■ **Required action**
Each line of the records below that holds "fixed" should be copied out.

(Task inputs Opens)

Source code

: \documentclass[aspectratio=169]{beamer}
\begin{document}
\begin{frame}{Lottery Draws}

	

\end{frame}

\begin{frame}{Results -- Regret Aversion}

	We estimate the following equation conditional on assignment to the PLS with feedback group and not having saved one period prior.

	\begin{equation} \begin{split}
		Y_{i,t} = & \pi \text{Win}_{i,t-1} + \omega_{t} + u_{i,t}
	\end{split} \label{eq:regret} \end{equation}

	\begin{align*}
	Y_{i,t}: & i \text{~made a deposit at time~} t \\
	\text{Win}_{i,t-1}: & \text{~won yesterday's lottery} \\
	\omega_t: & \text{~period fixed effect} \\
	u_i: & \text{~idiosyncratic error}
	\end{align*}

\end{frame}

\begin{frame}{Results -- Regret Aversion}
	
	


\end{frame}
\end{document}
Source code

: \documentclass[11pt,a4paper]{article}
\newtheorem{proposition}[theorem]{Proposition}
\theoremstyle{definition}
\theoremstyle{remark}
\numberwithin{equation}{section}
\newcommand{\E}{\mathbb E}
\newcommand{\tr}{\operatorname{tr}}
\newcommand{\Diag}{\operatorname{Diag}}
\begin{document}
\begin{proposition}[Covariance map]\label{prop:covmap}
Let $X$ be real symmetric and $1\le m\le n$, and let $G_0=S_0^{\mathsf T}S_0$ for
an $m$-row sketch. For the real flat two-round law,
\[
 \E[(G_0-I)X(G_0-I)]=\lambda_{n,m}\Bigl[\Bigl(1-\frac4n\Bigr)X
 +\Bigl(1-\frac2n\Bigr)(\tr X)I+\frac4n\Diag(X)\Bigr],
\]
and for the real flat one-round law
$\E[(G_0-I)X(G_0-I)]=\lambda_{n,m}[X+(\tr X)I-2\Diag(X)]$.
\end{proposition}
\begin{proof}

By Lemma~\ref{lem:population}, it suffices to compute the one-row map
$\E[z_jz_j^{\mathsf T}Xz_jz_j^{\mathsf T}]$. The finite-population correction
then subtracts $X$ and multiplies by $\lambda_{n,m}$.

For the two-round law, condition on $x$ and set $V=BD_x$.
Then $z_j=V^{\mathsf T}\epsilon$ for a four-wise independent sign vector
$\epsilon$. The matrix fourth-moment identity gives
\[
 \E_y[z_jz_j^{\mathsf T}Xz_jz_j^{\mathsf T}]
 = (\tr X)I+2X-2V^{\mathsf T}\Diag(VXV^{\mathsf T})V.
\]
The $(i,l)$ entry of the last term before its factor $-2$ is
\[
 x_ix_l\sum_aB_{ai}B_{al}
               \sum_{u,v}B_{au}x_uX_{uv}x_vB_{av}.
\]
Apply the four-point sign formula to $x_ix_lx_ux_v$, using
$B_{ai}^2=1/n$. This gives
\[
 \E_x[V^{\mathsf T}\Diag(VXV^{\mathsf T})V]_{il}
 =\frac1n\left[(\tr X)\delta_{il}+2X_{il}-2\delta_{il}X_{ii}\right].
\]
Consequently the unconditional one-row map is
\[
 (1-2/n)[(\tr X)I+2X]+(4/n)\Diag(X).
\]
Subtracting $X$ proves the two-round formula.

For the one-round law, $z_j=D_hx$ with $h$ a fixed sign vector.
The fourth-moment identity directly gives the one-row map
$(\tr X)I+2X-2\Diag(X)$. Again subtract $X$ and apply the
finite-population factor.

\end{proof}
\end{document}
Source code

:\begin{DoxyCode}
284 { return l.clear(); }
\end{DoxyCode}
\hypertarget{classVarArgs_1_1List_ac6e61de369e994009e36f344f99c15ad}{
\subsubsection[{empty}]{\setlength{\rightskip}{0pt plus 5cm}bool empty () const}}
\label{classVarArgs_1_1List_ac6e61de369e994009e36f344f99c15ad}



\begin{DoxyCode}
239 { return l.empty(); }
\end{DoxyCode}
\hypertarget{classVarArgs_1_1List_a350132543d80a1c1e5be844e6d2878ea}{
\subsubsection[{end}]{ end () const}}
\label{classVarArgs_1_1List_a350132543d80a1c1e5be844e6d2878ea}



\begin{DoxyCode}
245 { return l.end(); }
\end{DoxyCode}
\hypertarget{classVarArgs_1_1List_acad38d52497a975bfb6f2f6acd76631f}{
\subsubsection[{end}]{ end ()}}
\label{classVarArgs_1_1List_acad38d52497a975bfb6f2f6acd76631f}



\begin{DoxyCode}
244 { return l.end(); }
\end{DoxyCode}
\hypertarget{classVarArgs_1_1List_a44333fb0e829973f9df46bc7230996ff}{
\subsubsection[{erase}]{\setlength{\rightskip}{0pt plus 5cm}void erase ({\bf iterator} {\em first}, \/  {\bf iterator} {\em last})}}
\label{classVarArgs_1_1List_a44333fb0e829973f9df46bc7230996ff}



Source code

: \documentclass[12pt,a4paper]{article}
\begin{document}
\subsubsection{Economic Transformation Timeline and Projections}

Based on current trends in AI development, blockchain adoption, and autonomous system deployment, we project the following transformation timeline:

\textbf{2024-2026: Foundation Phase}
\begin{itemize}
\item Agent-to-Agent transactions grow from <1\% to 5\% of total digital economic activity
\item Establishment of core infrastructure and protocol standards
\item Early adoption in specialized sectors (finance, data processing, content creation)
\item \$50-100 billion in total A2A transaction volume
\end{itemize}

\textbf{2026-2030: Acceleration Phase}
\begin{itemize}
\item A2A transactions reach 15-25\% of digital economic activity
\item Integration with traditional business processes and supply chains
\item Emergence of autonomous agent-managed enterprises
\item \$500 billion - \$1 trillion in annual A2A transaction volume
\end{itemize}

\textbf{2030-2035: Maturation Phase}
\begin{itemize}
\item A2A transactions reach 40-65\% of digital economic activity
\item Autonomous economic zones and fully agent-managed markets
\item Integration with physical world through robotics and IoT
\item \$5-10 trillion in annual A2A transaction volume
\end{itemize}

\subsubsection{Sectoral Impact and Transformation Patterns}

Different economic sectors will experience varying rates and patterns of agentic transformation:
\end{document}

(Task inputs Closes)

■ **Answer below**
	\omega_t: & \text{~period fixed effect} \\
For the one-round law, $z_j=D_hx$ with $h$ a fixed sign vector.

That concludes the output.